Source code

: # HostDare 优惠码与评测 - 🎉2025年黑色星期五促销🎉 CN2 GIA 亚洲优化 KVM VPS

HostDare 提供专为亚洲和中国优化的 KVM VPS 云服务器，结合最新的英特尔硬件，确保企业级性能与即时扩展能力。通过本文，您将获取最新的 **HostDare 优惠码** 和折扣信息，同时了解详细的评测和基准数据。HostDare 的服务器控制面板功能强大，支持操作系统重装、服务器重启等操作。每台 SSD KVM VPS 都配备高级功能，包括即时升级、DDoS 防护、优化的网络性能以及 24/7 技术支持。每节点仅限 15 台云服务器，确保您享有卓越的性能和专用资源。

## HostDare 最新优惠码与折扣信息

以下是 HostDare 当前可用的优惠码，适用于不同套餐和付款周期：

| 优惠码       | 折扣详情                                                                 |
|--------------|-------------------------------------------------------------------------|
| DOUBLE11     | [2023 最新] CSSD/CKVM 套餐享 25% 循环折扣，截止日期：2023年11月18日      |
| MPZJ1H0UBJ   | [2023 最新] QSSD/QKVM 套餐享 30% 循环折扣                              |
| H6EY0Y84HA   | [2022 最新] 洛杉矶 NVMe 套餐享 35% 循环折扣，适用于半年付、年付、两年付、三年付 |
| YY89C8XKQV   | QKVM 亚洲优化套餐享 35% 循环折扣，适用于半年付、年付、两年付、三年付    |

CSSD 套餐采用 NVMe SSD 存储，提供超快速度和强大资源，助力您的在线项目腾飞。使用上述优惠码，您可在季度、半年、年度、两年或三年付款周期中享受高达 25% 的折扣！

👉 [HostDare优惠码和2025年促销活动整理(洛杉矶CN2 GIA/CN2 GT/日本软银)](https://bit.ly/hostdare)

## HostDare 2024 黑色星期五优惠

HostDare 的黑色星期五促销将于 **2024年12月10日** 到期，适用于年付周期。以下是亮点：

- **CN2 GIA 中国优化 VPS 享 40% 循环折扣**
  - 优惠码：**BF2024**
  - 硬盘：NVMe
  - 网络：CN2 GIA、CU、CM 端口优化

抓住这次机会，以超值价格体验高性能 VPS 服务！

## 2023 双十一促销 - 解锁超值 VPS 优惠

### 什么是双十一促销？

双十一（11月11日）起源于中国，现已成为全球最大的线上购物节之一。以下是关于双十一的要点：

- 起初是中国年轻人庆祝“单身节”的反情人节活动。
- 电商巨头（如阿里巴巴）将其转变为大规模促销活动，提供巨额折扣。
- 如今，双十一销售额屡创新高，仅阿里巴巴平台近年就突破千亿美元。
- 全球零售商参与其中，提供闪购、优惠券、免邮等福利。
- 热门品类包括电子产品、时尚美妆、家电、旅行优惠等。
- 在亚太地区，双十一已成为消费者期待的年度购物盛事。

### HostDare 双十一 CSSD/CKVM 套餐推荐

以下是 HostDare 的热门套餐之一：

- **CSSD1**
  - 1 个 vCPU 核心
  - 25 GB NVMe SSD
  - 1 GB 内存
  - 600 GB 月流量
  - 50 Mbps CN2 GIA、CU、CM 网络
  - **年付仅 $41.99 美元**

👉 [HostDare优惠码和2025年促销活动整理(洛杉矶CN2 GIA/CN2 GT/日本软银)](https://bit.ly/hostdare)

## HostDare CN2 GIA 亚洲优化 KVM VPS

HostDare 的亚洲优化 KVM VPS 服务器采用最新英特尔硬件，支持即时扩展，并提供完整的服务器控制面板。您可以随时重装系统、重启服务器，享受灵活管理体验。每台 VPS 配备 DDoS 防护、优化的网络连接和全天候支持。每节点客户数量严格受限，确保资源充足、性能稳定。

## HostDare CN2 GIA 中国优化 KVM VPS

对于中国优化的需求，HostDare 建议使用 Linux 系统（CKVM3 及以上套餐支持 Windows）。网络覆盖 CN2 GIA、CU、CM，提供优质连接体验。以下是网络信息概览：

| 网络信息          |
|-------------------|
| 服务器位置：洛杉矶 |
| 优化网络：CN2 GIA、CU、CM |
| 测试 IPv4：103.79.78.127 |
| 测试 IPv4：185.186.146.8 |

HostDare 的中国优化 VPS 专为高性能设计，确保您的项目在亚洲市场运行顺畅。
§ §
__What to produce__:
The full set of records is to be written out once more, word for word.

__Your solution__:
Source code

: # HostDare 优惠码与评测 - 🎉2025年黑色星期五促销🎉 CN2 GIA 亚洲优化 KVM VPS

HostDare 提供专为亚洲和中国优化的 KVM VPS 云服务器，结合最新的英特尔硬件，确保企业级性能与即时扩展能力。通过本文，您将获取最新的 **HostDare 优惠码** 和折扣信息，同时了解详细的评测和基准数据。HostDare 的服务器控制面板功能强大，支持操作系统重装、服务器重启等操作。每台 SSD KVM VPS 都配备高级功能，包括即时升级、DDoS 防护、优化的网络性能以及 24/7 技术支持。每节点仅限 15 台云服务器，确保您享有卓越的性能和专用资源。

## HostDare 最新优惠码与折扣信息

以下是 HostDare 当前可用的优惠码，适用于不同套餐和付款周期：

| 优惠码       | 折扣详情                                                                 |
|--------------|-------------------------------------------------------------------------|
| DOUBLE11     | [2023 最新] CSSD/CKVM 套餐享 25% 循环折扣，截止日期：2023年11月18日      |
| MPZJ1H0UBJ   | [2023 最新] QSSD/QKVM 套餐享 30% 循环折扣                              |
| H6EY0Y84HA   | [2022 最新] 洛杉矶 NVMe 套餐享 35% 循环折扣，适用于半年付、年付、两年付、三年付 |
| YY89C8XKQV   | QKVM 亚洲优化套餐享 35% 循环折扣，适用于半年付、年付、两年付、三年付    |

CSSD 套餐采用 NVMe SSD 存储，提供超快速度和强大资源，助力您的在线项目腾飞。使用上述优惠码，您可在季度、半年、年度、两年或三年付款周期中享受高达 25% 的折扣！

👉 [HostDare优惠码和2025年促销活动整理(洛杉矶CN2 GIA/CN2 GT/日本软银)](https://bit.ly/hostdare)

## HostDare 2024 黑色星期五优惠

HostDare 的黑色星期五促销将于 **2024年12月10日** 到期，适用于年付周期。以下是亮点：

- **CN2 GIA 中国优化 VPS 享 40% 循环折扣**
  - 优惠码：**BF2024**
  - 硬盘：NVMe
  - 网络：CN2 GIA、CU、CM 端口优化

抓住这次机会，以超值价格体验高性能 VPS 服务！

## 2023 双十一促销 - 解锁超值 VPS 优惠

### 什么是双十一促销？

双十一（11月11日）起源于中国，现已成为全球最大的线上购物节之一。以下是关于双十一的要点：

- 起初是中国年轻人庆祝“单身节”的反情人节活动。
- 电商巨头（如阿里巴巴）将其转变为大规模促销活动，提供巨额折扣。
- 如今，双十一销售额屡创新高，仅阿里巴巴平台近年就突破千亿美元。
- 全球零售商参与其中，提供闪购、优惠券、免邮等福利。
- 热门品类包括电子产品、时尚美妆、家电、旅行优惠等。
- 在亚太地区，双十一已成为消费者期待的年度购物盛事。

### HostDare 双十一 CSSD/CKVM 套餐推荐

以下是 HostDare 的热门套餐之一：

- **CSSD1**
  - 1 个 vCPU 核心
  - 25 GB NVMe SSD
  - 1 GB 内存
  - 600 GB 月流量
  - 50 Mbps CN2 GIA、CU、CM 网络
  - **年付仅 $41.99 美元**

👉 [HostDare优惠码和2025年促销活动整理(洛杉矶CN2 GIA/CN2 GT/日本软银)](https://bit.ly/hostdare)

## HostDare CN2 GIA 亚洲优化 KVM VPS

HostDare 的亚洲优化 KVM VPS 服务器采用最新英特尔硬件，支持即时扩展，并提供完整的服务器控制面板。您可以随时重装系统、重启服务器，享受灵活管理体验。每台 VPS 配备 DDoS 防护、优化的网络连接和全天候支持。每节点客户数量严格受限，确保资源充足、性能稳定。

## HostDare CN2 GIA 中国优化 KVM VPS

对于中国优化的需求，HostDare 建议使用 Linux 系统（CKVM3 及以上套餐支持 Windows）。网络覆盖 CN2 GIA、CU、CM，提供优质连接体验。以下是网络信息概览：

| 网络信息          |
|-------------------|
| 服务器位置：洛杉矶 |
| 优化网络：CN2 GIA、CU、CM |
| 测试 IPv4：103.79.78.127 |
| 测试 IPv4：185.186.146.8 |

HostDare 的中国优化 VPS 专为高性能设计，确保您的项目在亚洲市场运行顺畅。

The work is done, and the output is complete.